### [WHAT TO WORK ON]
Wherever the word "giới" appears in a line of the records, copy that line.
□ □ □ □ □
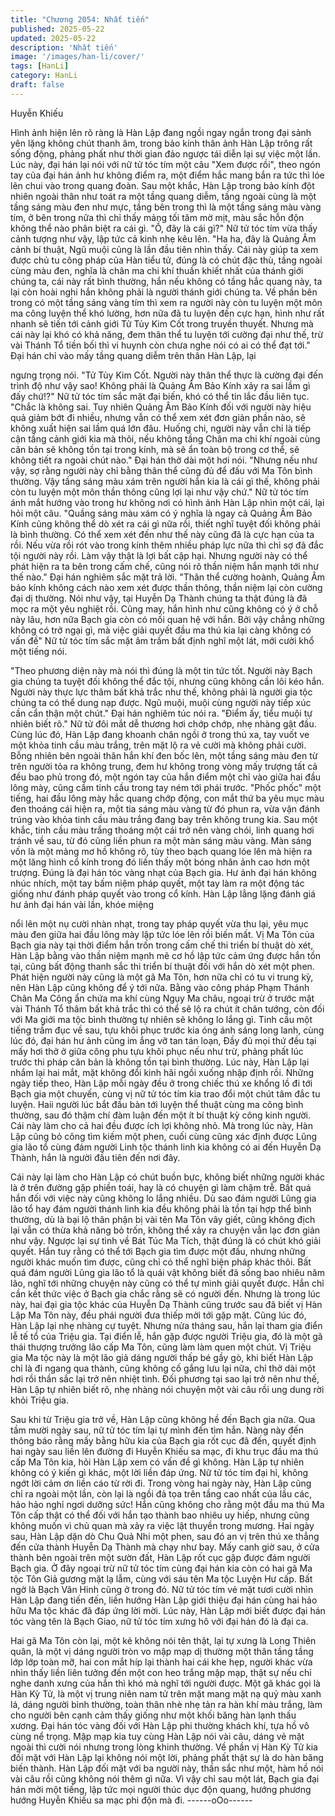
 ```yaml
---
title: "Chương 2054: Nhất tiến"
published: 2025-05-22
updated: 2025-05-22
description: 'Nhất tiến'
image: '/images/han-li/cover/'
tags: [HanLi]
category: HanLi
draft: false
---
```


Huyễn Khiếu

Hình ảnh hiện lên rõ ràng là Hàn Lập đang ngồi ngay ngắn trong
đại sảnh yên lặng không chút thanh âm, trong bảo kính thân ảnh
Hàn Lập trông rất sống động, phảng phất như thời gian đảo
ngược tái diễn lại sự việc một lần.
Lúc này, đại hán lại nói với nữ tử tóc tím một câu "Xem được rồi",
theo ngón tay của đại hán ảnh hư không điểm ra, một điểm hắc
mang bắn ra tức thì lóe lên chui vào trong quang đoàn.
Sau một khắc, Hàn Lập trong bảo kính đột nhiên ngoài thân như
toát ra một tầng quang diễm, tầng ngoài cùng là một tầng sáng
màu đen như mực, tầng bên trong thì là một tầng sáng màu vàng
tím, ở bên trong nữa thì chỉ thấy mảng tối tăm mờ mịt, màu sắc
hỗn độn không thể nào phân biệt ra cái gì.
"Ồ, đây là cái gì?" Nữ tử tóc tím vừa thấy cảnh tượng như vậy,
lập tức cả kinh nhẹ kêu lên.
"Ha ha, đây là Quảng Âm cảnh bí thuật, Ngũ muội cũng là lần đầu
tiên nhìn thấy. Cái này giúp ta xem được chủ tu công pháp của
Hàn tiểu tử, đúng là có chút đặc thù, tầng ngoài cùng màu đen,
nghĩa là chân ma chi khí thuần khiết nhất của thánh giới chúng ta,
cái này rất bình thường, hắn nếu không có tầng hắc quang này, ta
lại còn hoài nghi hắn không phải là người thánh giới chúng ta. Về
phần bên trong có một tầng sáng vàng tím thì xem ra người này
còn tu luyện một môn ma công luyện thể khó lường, hơn nữa đã
tu luyện đến cực hạn, hình như rất nhanh sẽ tiến tới cảnh giới Tử
Tủy Kim Cốt trong truyền thuyết. Nhưng mà cái này lại khó có khả
năng, đem thân thể tu luyện tới cường đại như thế, trừ vài Thánh
Tổ tiền bối thì vi huynh còn chưa nghe nói có ai có thể đạt tới."
Đại hán chỉ vào mấy tầng quang diễm trên thân Hàn Lập, lại

ngưng trọng nói.
"Tử Tủy Kim Cốt. Người này thân thể thực là cường đại đến trình
độ như vậy sao! Không phải là Quảng Âm Bảo Kính xảy ra sai
lầm gì đấy chứ!?" Nữ tử tóc tím sắc mặt đại biến, khó có thể tin
lắc đầu liên tục.
"Chắc là không sai. Tuy nhiên Quảng Âm Bảo Kính đối với người
này hiệu quả giảm bớt đi nhiều, nhưng vẫn có thể xem xét đơn
giản phần nào, sẽ không xuất hiện sai lầm quá lớn đâu. Huống
chi, người này vẫn chỉ là tiếp cận tầng cảnh giới kia mà thôi, nếu
không tầng Chân ma chi khí ngoài cùng căn bản sẽ không tồn tại
trong kính, mà sẽ ẩn toàn bộ trong cơ thể, sẽ không tiết ra ngoài
chút nào." Đại hán thở dài một hơi nói.
"Nhưng nếu như vậy, sợ rằng người này chỉ bằng thân thể cũng
đủ để đấu với Ma Tôn bình thường. Vậy tầng sáng màu xám trên
người hắn kia là cái gì thế, không phải còn tu luyện một môn thần
thông cũng lợi lại như vậy chứ." Nữ tử tóc tím ánh mắt hướng vào
trong hư không nơi có hình ảnh Hàn Lập nhìn một cái, lại hỏi một
câu.
"Quầng sáng màu xám có ý nghĩa là ngay cả Quảng Âm Bảo Kính
cũng không thể dò xét ra cái gì nữa rồi, thiết nghĩ tuyệt đối không
phải là bình thường. Có thể xem xét đến như thế này cũng đã là
cực hạn của ta rồi. Nếu vừa rồi rót vào trong kính thêm nhiều
pháp lực nữa thì chỉ sợ đã đắc tội người này rồi. Làm vậy thật là
lợi bất cập hại. Nhưng người này có thể phát hiện ra ta bên trong
cấm chế, cũng nói rõ thần niệm hắn mạnh tới như thế nào." Đại
hán nghiêm sắc mặt trả lời.
"Thân thể cường hoành, Quảng Âm bảo kính không cách nào
xem xét được thần thông, thần niệm lại còn cường đại dị thường.
Nói như vậy, tại Huyễn Dạ Thành chúng ta thật đúng là đã mọc ra
một yêu nghiệt rồi. Cũng may, hắn hình như cũng không có ý ở
chỗ này lâu, hơn nữa Bạch gia còn có mối quan hệ với hắn. Bởi
vậy chẳng những không có trở ngại gì, mà việc giải quyết đầu ma
thú kia lại càng không có vấn đề" Nữ tử tóc tím sắc mặt âm trầm
bất định nghĩ một lát, mới cười khổ một tiếng nói.

"Theo phương diện này mà nói thì đúng là một tin tức tốt. Người
này Bạch gia chúng ta tuyệt đối không thể đắc tội, nhưng cũng
không cần lôi kéo hắn. Người này thực lực thâm bất khả trắc như
thế, không phải là người gia tộc chúng ta có thể dung nạp được.
Ngũ muội, muội cùng người này tiếp xúc cần cẩn thận một chút."
Đại hán nghiêm túc nói ra.
"Điểm ấy, tiểu muội tự nhiên biết rõ." Nữ tử đôi mắt dễ thương hơi
chớp chớp, nhẹ nhàng gật đầu.
Cùng lúc đó, Hàn Lập đang khoanh chân ngồi ở trong thú xa, tay
vuốt ve một khỏa tinh cầu màu trắng, trên mặt lộ ra vẻ cười mà
không phải cười.
Bỗng nhiên bên ngoài thân hắn khí đen bốc lên, một tầng sáng
màu đen từ trên người tỏa ra không trung, đem hư không trong
vòng mấy trượng tất cả đều bao phủ trong đó, một ngón tay của
hắn điểm một chỉ vào giữa hai đầu lông mày, cũng cầm tinh cầu
trong tay ném tới phái trước.
"Phốc phốc" một tiếng, hai đầu lông mày hắc quang chớp động,
con mắt thứ ba yêu mục màu đen thoáng cái hiện ra, một tia sáng
màu vàng từ đó phun ra, vừa vặn đánh trúng vào khỏa tinh cầu
màu trắng đang bay trên không trung kia.
Sau một khắc, tinh cầu màu trắng thoáng một cái trở nên vàng
chói, linh quang hơi tránh về sau, từ đó cũng liền phun ra một
màn sáng màu vàng.
Màn sáng vốn là một mảng mơ hồ không rõ, tùy theo bạch quang
lóe lên mà hiện ra một lăng hình cổ kính trong đó liền thấy một
bóng nhân ảnh cao hơn một trượng.
Đúng là đại hán tóc vàng nhạt của Bạch gia.
Hư ảnh đại hán không nhúc nhích, một tay bấm niệm pháp quyết,
một tay làm ra một động tác giống như đánh pháp quyết vào trong
cổ kính.
Hàn Lập lẳng lặng đánh giá hư ảnh đại hán vài lần, khóe miệng

nổi lên một nụ cười nhàn nhạt, trong tay pháp quyết vừa thu lại,
yêu mục màu đen giữa hai đầu lông mày lập tức lóe lên rồi biến
mất.
Vị Ma Tôn của Bạch gia này tại thời điểm hắn trốn trong cấm chế
thi triển bí thuật dò xét, Hàn Lập bằng vào thần niệm mạnh mẽ cơ
hồ lập tức cảm ứng được hắn tồn tại, cũng bất động thanh sắc thi
triển bí thuật đối với hắn dò xét một phen.
Phát hiện người này cũng là một gã Ma Tôn, hơn nữa chỉ có tu vi
trung kỳ, nên Hàn Lập cũng không để ý tới nữa.
Bằng vào công pháp Phạm Thánh Chân Ma Công ẩn chứa ma
khí cùng Ngụy Ma châu, ngoại trừ ở trước mặt vài Thánh Tổ thâm
bất khả trắc thì có thể sẽ lộ ra chút ít chân tướng, còn đối với Ma
giới ma tộc bình thường tự nhiên sẽ không lo lắng gì.
Tinh cầu một tiếng trầm đục về sau, tựu khôi phục trước kia óng
ánh sáng long lanh, cùng lúc đó, đại hán hư ảnh cũng im ắng vỡ
tan tán loạn,
Đầy đủ mọi thứ đều tại mấy hơi thở ở giữa công phu tựu khôi
phục nếu như trừ, phảng phất lúc trước thi pháp căn bản là không
tồn tại bình thường.
Lúc này, Hàn Lập lại nhắm lại hai mắt, mặt không đổi kinh hãi
ngồi xuống nhập định rồi.
Những ngày tiếp theo, Hàn Lập mỗi ngày đều ở trong chiếc thú xe
khổng lồ đi tới Bạch gia một chuyến, cùng vị nữ tử tóc tím kia trao
đổi một chút tâm đắc tu luyện. Haii người lúc bắt đầu bàn tới
luyện thể thuật cùng ma công bình thường, sau đó thậm chí đàm
luận đến một ít bí thuật kỳ công kinh người.
Cái này làm cho cả hai đều được ích lợi không nhỏ.
Mà trong lúc này, Hàn Lập cũng bỏ công tìm kiếm một phen, cuối
cùng cũng xác định được Lũng gia lão tổ cùng đám người Linh
tộc thánh linh kia không có ai đến Huyễn Dạ Thành, hắn là người
đầu tiên đến nơi đây.

Cái này lại làm cho Hàn Lập có chút buồn bực, không biết những
người khác là ở trên đường gặp phiền toái, hay là có chuyện gì
làm chậm trễ.
Bất quá hắn đối với việc này cũng không lo lắng nhiều.
Dù sao đám người Lũng gia lão tổ hay đám người thánh linh kia
đều không phải là tồn tại hợp thể bình thường, dù là bại lộ thân
phận bị vài tên Ma Tôn vây giết, cũng không địch lại vẫn có thừa
khả năng bỏ trốn, không thể xảy ra chuyện vẫn lạc đơn giản như
vậy.
Ngược lại sự tình về Bát Túc Ma Tích, thật đúng là có chút khó
giải quyết. Hắn tuy rằng có thể tới Bạch gia tìm được một đầu,
nhưng những người khác muốn tìm được, cũng chỉ có thể nghĩ
biện pháp khác thôi.
Bất quá đám người Lũng gia lão tổ là quái vật không biết đã sống
bao nhiêu năm lão, nghĩ tới những chuyện này cũng có thể tự
mình giải quyết được. Hắn chỉ cần kết thức việc ở Bạch gia chắc
rằng sẽ có người đến.
Nhưng là trong lúc này, hai đại gia tộc khác của Huyễn Dạ Thành
cũng trước sau đã biết vị Hàn Lập Ma Tôn này, đều phái người
đưa thiếp mời tới gặp mặt.
Cũng lúc đó, Hàn Lập lại nhẹ nhàng cự tuyệt. Nhưng nửa tháng
sau, hắn lại tham gia điển lễ tế tổ của Triệu gia.
Tại điển lễ, hắn gặp được người Triệu gia, đó là một gã thái
thượng trưởng lão cấp Ma Tôn, cũng làm làm quen một chút.
Vị Triệu gia Ma tộc này là một lão giả dáng người thấp bé gầy gò,
khi biết Hàn Lập chỉ là đi ngang qua thành, cũng không cố gắng
lưu lại nữa, chỉ thở dài một hơi rồi thần sắc lại trở nên nhiệt tình.
Đối phương tại sao lại trở nên như thế, Hàn Lập tự nhiên biết rõ,
nhẹ nhàng nói chuyện một vài câu rồi ung dung rời khỏi Triệu gia.

Sau khi từ Triệu gia trở về, Hàn Lập cũng không hề đến Bạch gia
nữa.
Qua tầm mười ngày sau, nữ tử tóc tím lại tự mình đến tìm hắn.
Nàng này đến thông báo rằng mấy bằng hữu kia của Bạch gia rốt
cục đã đến, quyết định hai ngày sau liền lên đường đi Huyễn
Khiếu sa mạc, đi khu trục đầu ma thú cấp Ma Tôn kia, hỏi Hàn
Lập xem có vấn đề gì không.
Hàn Lập tự nhiên không có ý kiến gì khác, một lời liền đáp ứng.
Nữ tử tóc tím đại hỉ, không ngớt lời cảm ơn liền cáo từ rời đi.
Trong vòng hai ngày này, Hàn Lập cũng chỉ ra ngoài một lần, còn
lại là ngồi đả tọa trên tầng cao nhất của lầu các, hảo hảo nghỉ
ngơi dưỡng sức!
Hắn cũng không cho rằng một đầu ma thú Ma Tôn cấp thật có thể
đối với hắn tạo thành bao nhiêu uy hiếp, nhưng cũng không muốn
vì chủ quan mà xảy ra việc lật thuyền trong mương.
Hai ngày sau, Hàn Lập dặn dò Chu Quả Nhi một phen, sau đó an
vị trên thú xe thẳng đến cửa thành Huyễn Dạ Thành mà chạy như
bay.
Mấy canh giờ sau, ở cửa thành bên ngoài trên một sườn đất, Hàn
Lập rốt cục gặp được đám người Bạch gia.
Ở đây ngoại trừ nữ tử tóc tím cùng đại hán kia còn có hai gã Ma
tộc Tôn Giả gương mặt lạ lẫm, cùng với sáu tên Ma tộc Luyện Hư
cấp. Bất ngờ là Bạch Vân Hinh cũng ở trong đó.
Nữ tử tóc tím vẻ mặt tươi cười nhìn Hàn Lập đang tiến đến, liền
hướng Hàn Lập giới thiệu đại hán cùng hai hảo hữu Ma tộc khác
đã đáp ứng lời mời.
Lúc này, Hàn Lập mới biết được đại hán tóc vàng tên là Bạch
Giao, nữ tử tóc tím xưng hô với đại hán đó là đại ca.

Hai gã Ma Tôn còn lại, một kẻ không nói tên thật, lại tự xưng là
Long Thiên quân, là một vị dáng người tròn vo mập mạp dị
thường một thân tầng tầng lớp lớp toàn mỡ, hai con mắt híp lại
thành hai cái khe hẹp, người khác vừa nhìn thấy liền liên tưởng
đến một con heo trắng mập mạp, thật sự nếu chỉ nghe danh xưng
của hắn thì khó mà nghĩ tới người được.
Một gã khác gọi là Hàn Kỳ Tử, là một vị trung niên nam tử trên
mặt mang mặt nạ quỷ màu xanh lá, dáng người bình thường,
toàn thân nhè nhẹ tản ra hàn khí màu trắng, làm cho người bên
cạnh cảm thấy giống như một khối băng hàn lạnh thấu xương.
Đại hán tóc vàng đối với Hàn Lập phi thường khách khí, tựa hồ vô
cùng nể trọng. Mập mạp kia tuy cùng Hàn Lập nói vài câu, dáng
vẻ mặt ngoài thì cười nói nhưng trong lòng khinh thường. Về
phần vị Hàn Kỳ Tử kia đối mặt với Hàn Lập lại không nói một lời,
phảng phất thật sự là do hàn băng biến thành.
Hàn Lập đối mặt với ba người này, thần sắc như một, hàm hồ nói
vài câu rồi cũng không nói thêm gì nữa.
Vì vậy chỉ sau một lát, Bạch gia đại hán mời một tiếng, lập tức
mọi người thúc dục độn quang, hướng phương hướng Huyễn
Khiếu sa mạc phi độn mà đi.
------oOo------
□ □ □ □ □
### [OUTPUT OF THE EXERCISE]
nghĩa là chân ma chi khí thuần khiết nhất của thánh giới chúng ta,
lại còn hoài nghi hắn không phải là người thánh giới chúng ta. Về
tu luyện đến cực hạn, hình như rất nhanh sẽ tiến tới cảnh giới Tử
chi, người này vẫn chỉ là tiếp cận tầng cảnh giới kia mà thôi, nếu
giới ma tộc bình thường tự nhiên sẽ không lo lắng gì.
hướng Hàn Lập giới thiệu đại hán cùng hai hảo hữu Ma tộc khác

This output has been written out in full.